The SERS spectra were measured for targets at various concentrations, as shown in Figure 1B. Analysis was performed in solution when incubating Au@MNPs with the target strands prior to applying the magnetic field. Quantification was performed using an excitation source of 785 nm continuous wave laser (power: 100 mW, integration time: 15 s) and signal recorded with a Raman fiber spectrometer. Using a signature peak of the Cy3 dye at 1,424 cm−1, which corresponds to the C-H in-plane deformation mode (Li et al., 2020a), a linear trend between the concentration of the nucleic acid and peak intensity was observed in the dynamic range between 10 pM and 106 pM, with a linear correlation coefficient of >0.99. A limit of detection was found to be ∼8.5 pM using a signal-to-noise (S/N) ratio above three. The use of the liquid SERS substrate was important because it was found that the Raman signature was weak with only using Au@MNPs (Supplementary Figure S1). This also suggested that the liquid-state SERS substrate remained stable even when magnetic nanoparticles were attached to it.
We further verified the performance of the magnetically enhanced SERS with protein targets, as seen in Figure 2. The SARS-CoV-2 antibody, immunoglobulin G (IgG), was chosen as the target antigen. The IgG antibody binds strongly to the S spike protein fragments on the surface of SARS-Cov-2 virus, and is a standard biomarker for tracking and screening COVID-19 patients, typically using blood samples (Chen et al., 2020b; Yao et al., 2020). In practice, the concentration of IgG in serum is often below the LoD of many of the existing technologies, down to the pM range (Li et al., 2020b; Kohmer et al., 2020). This is challenging for early-stage/asymptomatic infections. Given the scale and severity of the COVID-19 pandemic with a possibility to prevail in the next few years given the many emerging mutants, such as Delta and Lamda variants (Kemp et al., 2021), it is of importance to develop reproducible methods to quantify IgG antibodies with high sensitivity (Deeks et al., 2020).

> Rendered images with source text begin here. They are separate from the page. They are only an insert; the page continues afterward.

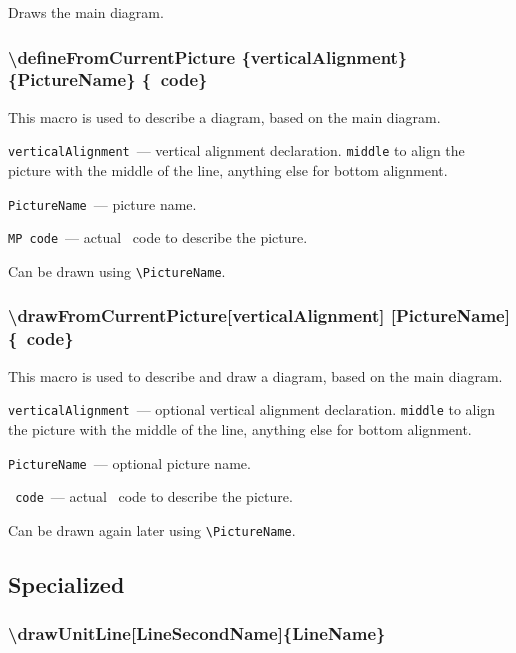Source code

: 	Draws the main diagram.




\subsubsection{\textbackslash defineFromCurrentPicture \{verticalAlignment\} \{PictureName\} \{\METAPOST\ code\}}

	This macro is used to describe a diagram, based on the main diagram.

	\texttt{verticalAlignment}~— vertical alignment declaration. \texttt{middle} to align the picture with the middle of the line, anything else for bottom alignment.

	\texttt{PictureName}~— picture name.

	\texttt{MP code}~— actual \METAPOST\ code to describe the picture.
	
	Can be drawn using \texttt{\textbackslash PictureName}.
	
\subsubsection{\textbackslash drawFromCurrentPicture[verticalAlignment] [PictureName] \{\METAPOST\ code\}}

	This macro is used to describe and draw a diagram, based on the main diagram.

	\texttt{verticalAlignment}~— optional vertical alignment declaration. \texttt{middle} to align the picture with the middle of the line, anything else for bottom alignment.

	\texttt{PictureName}~— optional picture name.

	\texttt{\METAPOST\ code}~— actual \METAPOST\ code to describe the picture.
	
	Can be drawn again later using \texttt{\textbackslash PictureName}.


\subsection{Specialized}

\subsubsection{\textbackslash drawUnitLine[LineSecondName]\{LineName\}}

FIGURE 2. Ultrasensitive detection of protein targets (IgG antibody) in a typical sandwich assay format. (A) Schematic illustration of the antibody detection process. The antigen here is the IgG antibody which is elevated in the serum of patients with COVID-19. An S2 protein fragment was used as the primary antibody, and an Alexa 488 dye labeled anti-IgG antibody was used as the secondary antibody. (B) SERS spectra for targets of various concentrations. (C) Linear trend showing a detection limit of IgG down to ∼1 pM.
Au@MNPs were modified with a biotinylated PEG layer before being coated with a streptavidin-labeled, anti-IgG primary antibody, as shown in Figure 3A. Using a secondary antibody (Alexa-488 labeled goat anti-mouse antibody) to capture IgG, the assay was conducted in a standard sandwich format, and SERS measurements were performed following magnetic pull-down. The reason that Alexa 488 (instead of Cy3 used for DNA measurements) was used was due to the commercial availability of the dye as protein labels. As can be seen in Figure 3, B-C, with target enhancement, clean SERS spectra were obtained for target concentrations below 1 nM. Using a signature peak in Alexa 488, which occurred at 1,306 cm−1, corresponding to the amide stretch (Chen et al., 2011), a clear linearity between peak intensity and analyte concentration was seen between ∼0.5 and ∼500 pM, a detection range inaccessible to current liquid-SERS measurements. In this case, an LoD was found to be ∼0.37 pM using the S/N ratio of 3.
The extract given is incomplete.